The National Bank of Rwanda (BNR) has slashed its Key Repo Rate to 5.5 per cent down from 6 per cent, in a move designed to encourage commercial banks to follow suit and slash interest rates. Central bank governor John Rwangombwa announced the new rate, yesterday, after the bank’s quarterly Financial Stability Committee and Monetary Policy Committee meetings, saying the move seeks to encourage banks to boost lending to the private sector and subsequently spur economic growth.
The Key Repo Rate is the rate at which the central bank lends to commercial banks.
BNR has cut its lending rate four times in less than 12 months and, according to governor Rwangombwa,
this is already paying off. The central bank chief said when the repo rate was adjusted from 6.25 per
cent to 6 per cent in June this year, it resulted into a 12.3 per cent credit boost to the private sector
compared to 8.8 per cent the previous year.

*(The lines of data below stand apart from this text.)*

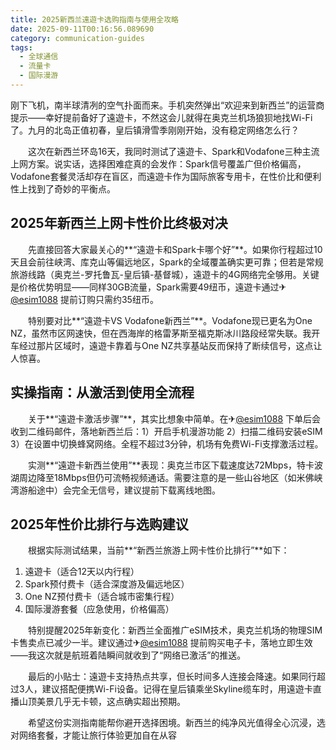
 ```yaml
---
title: 2025新西兰遠遊卡选购指南与使用全攻略
date: 2025-09-11T00:16:56.089690
category: communication-guides
tags:
  - 全球通信
  - 流量卡
  - 国际漫游
---
```


刚下飞机，南半球清冽的空气扑面而来。手机突然弹出“欢迎来到新西兰”的运营商提示——幸好提前备好了遠遊卡，不然这会儿就得在奥克兰机场狼狈地找Wi-Fi了。九月的北岛正值初春，皇后镇滑雪季刚刚开始，没有稳定网络怎么行？

　　这次在新西兰环岛16天，我同时测试了遠遊卡、Spark和Vodafone三种主流上网方案。说实话，选择困难症真的会发作：Spark信号覆盖广但价格偏高，Vodafone套餐灵活却存在盲区，而遠遊卡作为国际旅客专用卡，在性价比和便利性上找到了奇妙的平衡点。

## 2025年新西兰上网卡性价比终极对决

　　先直接回答大家最关心的**“遠遊卡和Spark卡哪个好”**。如果你行程超过10天且会前往峡湾、库克山等偏远地区，Spark的全域覆盖确实更可靠；但若是常规旅游线路（奥克兰-罗托鲁瓦-皇后镇-基督城），遠遊卡的4G网络完全够用。关键是价格优势明显——同样30GB流量，Spark需要49纽币，遠遊卡通过✈[@esim1088](https://t.me/s/esim1088) 提前订购只需约35纽币。

　　特别要对比**“遠遊卡VS Vodafone新西兰”**。Vodafone现已更名为One NZ，虽然市区网速快，但在西海岸的格雷茅斯至福克斯冰川路段经常失联。我开车经过那片区域时，遠遊卡靠着与One NZ共享基站反而保持了断续信号，这点让人惊喜。

## 实操指南：从激活到使用全流程

　　关于**“遠遊卡激活步骤”**，其实比想象中简单。在✈[@esim1088](https://t.me/s/esim1088) 下单后会收到二维码邮件，落地新西兰后：1）开启手机漫游功能 2）扫描二维码安装eSIM 3）在设置中切换蜂窝网络。全程不超过3分钟，机场有免费Wi-Fi支撑激活过程。

　　实测**“遠遊卡新西兰使用”**表现：奥克兰市区下载速度达72Mbps，特卡波湖周边降至18Mbps但仍可流畅视频通话。需要注意的是一些山谷地区（如米佛峡湾游船途中）会完全无信号，建议提前下载离线地图。

## 2025年性价比排行与选购建议

　　根据实际测试结果，当前**“新西兰旅游上网卡性价比排行”**如下：
1. 遠遊卡（适合12天以内行程）
2. Spark预付费卡（适合深度游及偏远地区）
3. One NZ预付费卡（适合城市密集行程）
4. 国际漫游套餐（应急使用，价格偏高）

　　特别提醒2025年新变化：新西兰全面推广eSIM技术，奥克兰机场的物理SIM卡售卖点已减少一半。建议通过✈[@esim1088](https://t.me/s/esim1088) 提前购买电子卡，落地立即生效——我这次就是航班着陆瞬间就收到了“网络已激活”的推送。

　　最后的小贴士：遠遊卡支持热点共享，但长时间多人连接会降速。如果同行超过3人，建议搭配便携Wi-Fi设备。记得在皇后镇乘坐Skyline缆车时，用遠遊卡直播山顶美景几乎无卡顿，这点确实超出预期。

　　希望这份实测指南能帮你避开选择困境。新西兰的纯净风光值得全心沉浸，选对网络套餐，才能让旅行体验更加自在从容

“Outstanding credit to the private sector expanded by 12.3 per cent in November 2017 compared to 8.8 per cent in the same period in 2016, while total new authorised loans grew by 7.7 per cent from 4.5 per cent in the corresponding period last year,” the governor said while presenting the financial stability and
monetary statement in Kigali.
“We, therefore, expect the new rate to boost lending to the private sector to about 14 per cent going
into 2018,” Rwangonbwa told The New Times yesterday.
Financial sector experts and business leaders say the rate reduction will enhance productivity and “keep
the country’s economy buoyant” next year.
Stephen Ruzibiza, the Private Sector Federation (PSF) chief executive officer, expressed optimism about
the new repo rate. He challenged commercial banks to follow suit and cut interest rate, as well as
increase lending to the business community.
“We are now waiting to see how commercial banks will respond to the central bank move,” he added.
Patrick Nkurunziza, a Kigali-based economist, said the new rate is a “strong signal” for banks to rethink
their high interest rates so that loans are “more affordable”. “In brief, we expect banks to equally
reduce their rates, thus increasing appetite for credit, which will translate into more profits for the
lenders,” he said.
Some banks charge 20 per cent on personal loans of between Rwf2 million and Rwf10 million, which Aline Uwitonze, a businesswoman in Kigali, said is too high. “We, therefore, expect the move to lead to a
reduction in rates at which banks lend to the private sector,” she said.
Commercial banks have previously claimed they don’t cut their interest rates following reduction in the
repo rate because of “other factors” like borrowing from global financial institutions at high rates.
Financial sector stable
Meanwhile, the financial stability committee observed a positive trend in Rwanda’s financial sector,
noting that the sector remains “adequately capitalised, liquid and profitable”.
According to the governor, the capital adequacy ratio for banks was recorded at 22.2 per cent compared to 20.7 per cent the previous quarter, which is well above central bank’s regulatory minimum requirement of 15 per cent. That of microfinance was 36 per cent, up from 33.3 per cent, higher than regulatory minimum requirement of 15 per cent set by BNR.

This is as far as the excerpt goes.